### What the task requires
Transcribe exactly the lines below that begin at the line with "### Create a Custom Secrets Manager" and stop after the line with "[Century.19](#Century.19)", leaving out every picture.

### The data
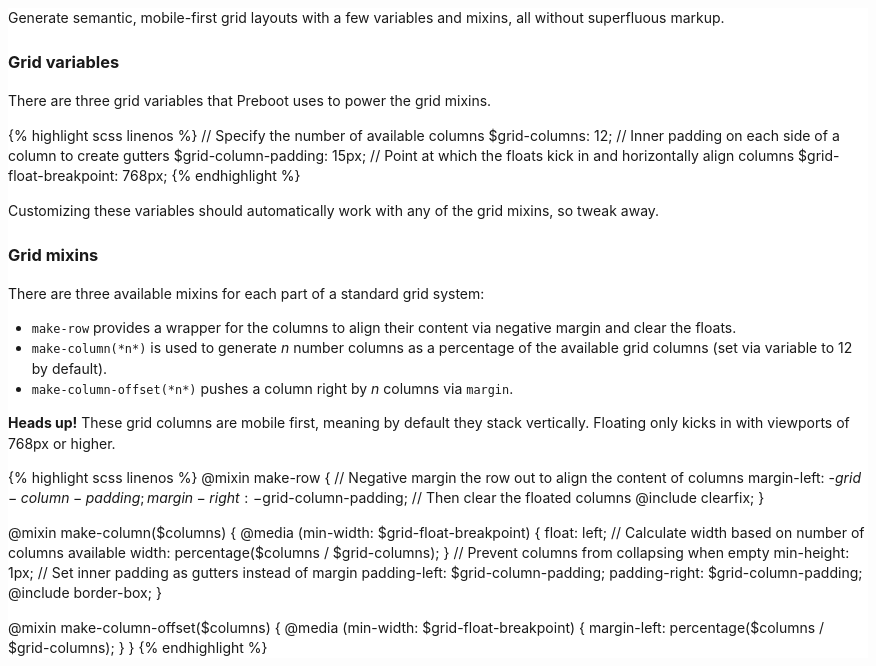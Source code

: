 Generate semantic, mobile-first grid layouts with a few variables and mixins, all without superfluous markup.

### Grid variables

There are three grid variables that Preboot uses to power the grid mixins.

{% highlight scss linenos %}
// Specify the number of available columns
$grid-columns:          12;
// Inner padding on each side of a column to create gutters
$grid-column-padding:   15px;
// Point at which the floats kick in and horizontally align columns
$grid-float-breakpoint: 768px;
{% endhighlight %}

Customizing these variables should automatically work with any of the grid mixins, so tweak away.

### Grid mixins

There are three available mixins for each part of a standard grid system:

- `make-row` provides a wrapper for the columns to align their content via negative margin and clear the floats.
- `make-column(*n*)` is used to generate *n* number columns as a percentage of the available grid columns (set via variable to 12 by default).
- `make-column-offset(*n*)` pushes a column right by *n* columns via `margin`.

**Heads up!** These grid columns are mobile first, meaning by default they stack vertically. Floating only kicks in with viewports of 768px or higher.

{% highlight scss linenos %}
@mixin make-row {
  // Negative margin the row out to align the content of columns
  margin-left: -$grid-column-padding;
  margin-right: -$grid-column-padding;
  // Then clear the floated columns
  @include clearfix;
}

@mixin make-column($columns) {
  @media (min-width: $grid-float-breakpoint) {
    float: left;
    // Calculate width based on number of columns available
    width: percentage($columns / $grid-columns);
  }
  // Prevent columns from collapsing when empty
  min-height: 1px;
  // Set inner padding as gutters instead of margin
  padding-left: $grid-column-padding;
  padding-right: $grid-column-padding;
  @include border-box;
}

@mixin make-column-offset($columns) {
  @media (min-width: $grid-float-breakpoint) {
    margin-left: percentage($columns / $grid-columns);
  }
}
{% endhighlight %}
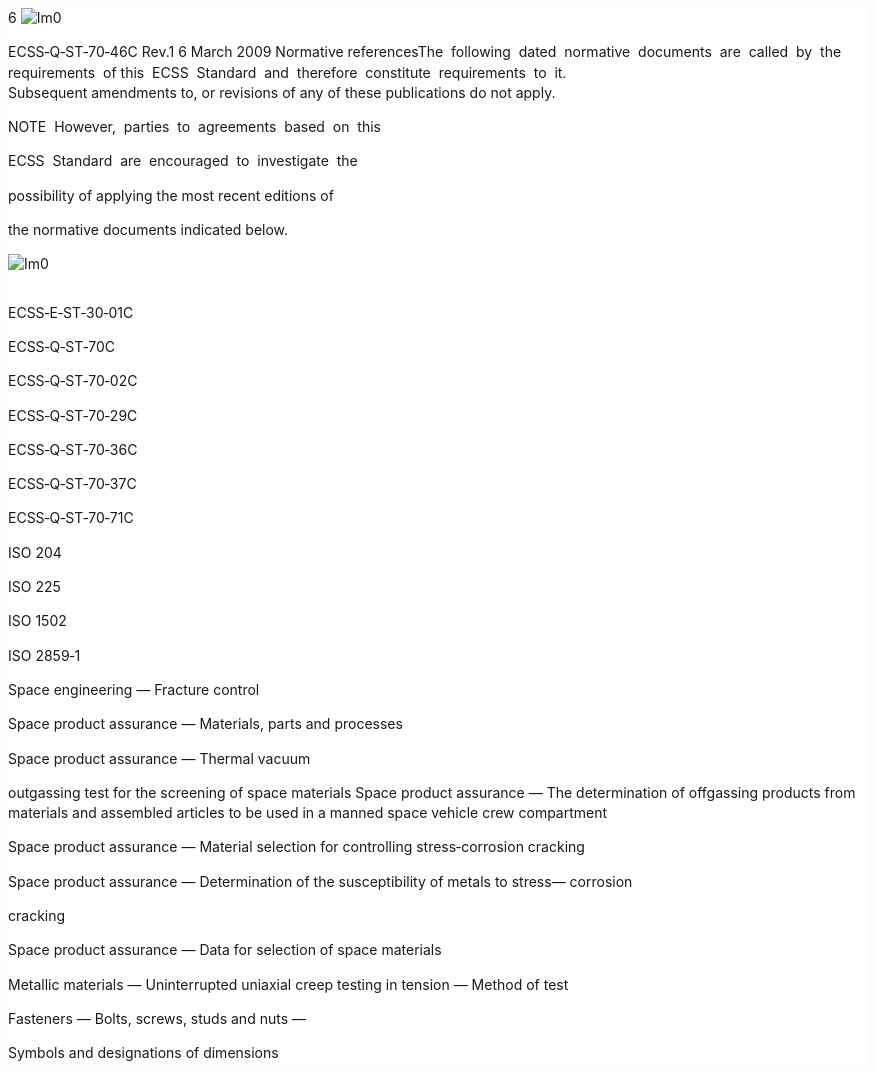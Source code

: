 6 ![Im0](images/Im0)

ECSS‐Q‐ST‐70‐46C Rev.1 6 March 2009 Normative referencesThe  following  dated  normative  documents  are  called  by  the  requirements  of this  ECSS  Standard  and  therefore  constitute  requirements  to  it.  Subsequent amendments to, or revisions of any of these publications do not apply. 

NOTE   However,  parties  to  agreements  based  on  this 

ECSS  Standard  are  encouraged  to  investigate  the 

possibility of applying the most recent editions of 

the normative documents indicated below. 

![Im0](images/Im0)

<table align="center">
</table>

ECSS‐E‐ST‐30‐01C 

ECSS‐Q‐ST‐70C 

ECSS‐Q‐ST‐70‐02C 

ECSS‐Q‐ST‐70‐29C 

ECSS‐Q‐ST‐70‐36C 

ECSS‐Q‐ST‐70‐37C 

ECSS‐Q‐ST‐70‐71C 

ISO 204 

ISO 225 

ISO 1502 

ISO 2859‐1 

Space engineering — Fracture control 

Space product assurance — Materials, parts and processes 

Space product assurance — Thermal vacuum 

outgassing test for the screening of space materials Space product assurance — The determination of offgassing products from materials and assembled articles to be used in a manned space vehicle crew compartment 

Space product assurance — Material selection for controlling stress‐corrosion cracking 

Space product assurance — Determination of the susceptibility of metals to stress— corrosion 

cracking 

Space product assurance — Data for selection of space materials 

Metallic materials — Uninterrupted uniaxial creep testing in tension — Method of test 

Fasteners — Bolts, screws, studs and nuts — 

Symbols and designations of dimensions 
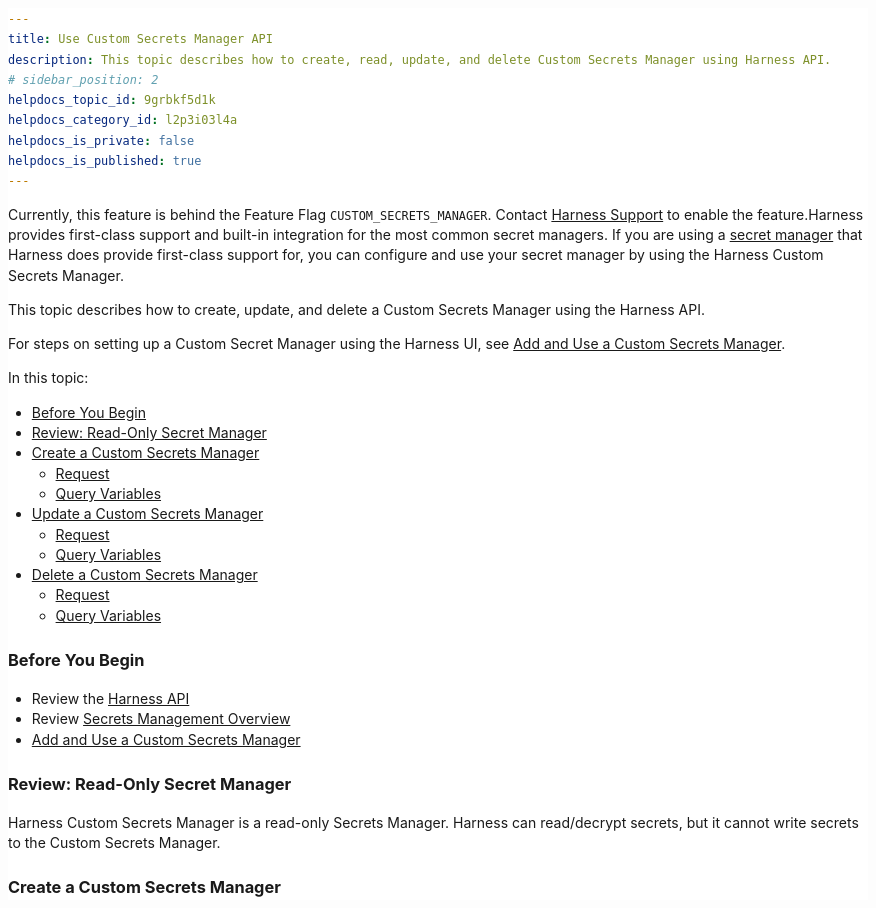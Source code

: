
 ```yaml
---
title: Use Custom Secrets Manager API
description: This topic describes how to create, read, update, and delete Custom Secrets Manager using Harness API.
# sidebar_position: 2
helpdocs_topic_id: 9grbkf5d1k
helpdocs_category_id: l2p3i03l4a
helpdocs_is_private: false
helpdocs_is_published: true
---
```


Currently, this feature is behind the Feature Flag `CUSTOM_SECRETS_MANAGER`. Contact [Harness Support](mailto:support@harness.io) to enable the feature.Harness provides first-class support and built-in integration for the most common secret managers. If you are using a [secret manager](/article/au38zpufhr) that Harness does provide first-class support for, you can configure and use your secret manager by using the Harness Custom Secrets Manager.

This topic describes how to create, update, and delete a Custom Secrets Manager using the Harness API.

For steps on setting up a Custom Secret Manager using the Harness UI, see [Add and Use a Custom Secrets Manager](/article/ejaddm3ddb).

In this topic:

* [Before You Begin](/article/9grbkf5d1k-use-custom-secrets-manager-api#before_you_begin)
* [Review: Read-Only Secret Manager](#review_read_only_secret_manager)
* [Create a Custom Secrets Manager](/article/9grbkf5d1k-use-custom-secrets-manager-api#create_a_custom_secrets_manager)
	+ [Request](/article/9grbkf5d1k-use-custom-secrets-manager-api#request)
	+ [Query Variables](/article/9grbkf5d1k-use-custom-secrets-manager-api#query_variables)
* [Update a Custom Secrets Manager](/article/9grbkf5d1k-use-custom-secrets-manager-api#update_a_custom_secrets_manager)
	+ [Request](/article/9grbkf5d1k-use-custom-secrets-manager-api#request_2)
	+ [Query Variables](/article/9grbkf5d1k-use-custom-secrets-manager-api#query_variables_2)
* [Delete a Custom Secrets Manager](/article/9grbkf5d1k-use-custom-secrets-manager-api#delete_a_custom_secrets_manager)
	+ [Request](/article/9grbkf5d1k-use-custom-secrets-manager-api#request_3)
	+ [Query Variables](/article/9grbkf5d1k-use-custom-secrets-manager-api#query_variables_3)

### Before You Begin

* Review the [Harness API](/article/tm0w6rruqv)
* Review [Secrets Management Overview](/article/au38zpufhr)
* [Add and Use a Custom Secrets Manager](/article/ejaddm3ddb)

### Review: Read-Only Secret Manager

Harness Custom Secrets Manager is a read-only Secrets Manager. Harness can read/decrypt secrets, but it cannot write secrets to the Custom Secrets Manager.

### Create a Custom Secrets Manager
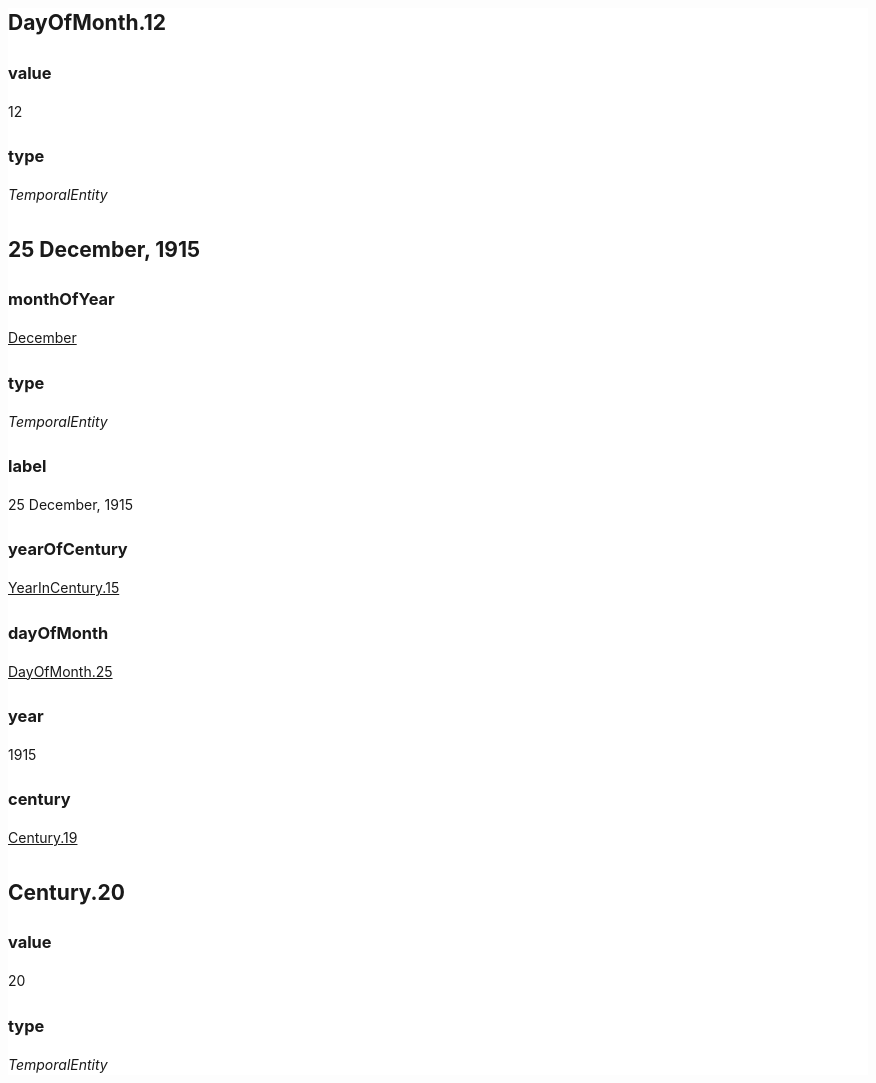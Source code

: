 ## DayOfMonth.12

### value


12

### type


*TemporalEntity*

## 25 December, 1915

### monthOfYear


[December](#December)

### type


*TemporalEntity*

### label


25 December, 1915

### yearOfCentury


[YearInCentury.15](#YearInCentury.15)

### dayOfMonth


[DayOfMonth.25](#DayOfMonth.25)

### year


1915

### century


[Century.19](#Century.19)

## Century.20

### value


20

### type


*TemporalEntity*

### Response area
### Create a Custom Secrets Manager
Source code

: ## DayOfMonth.12

### value


12

### type


*TemporalEntity*

## 25 December, 1915

### monthOfYear


[December](#December)

### type


*TemporalEntity*

### label


25 December, 1915

### yearOfCentury


[YearInCentury.15](#YearInCentury.15)

### dayOfMonth


[DayOfMonth.25](#DayOfMonth.25)

### year


1915

### century


[Century.19](#Century.19)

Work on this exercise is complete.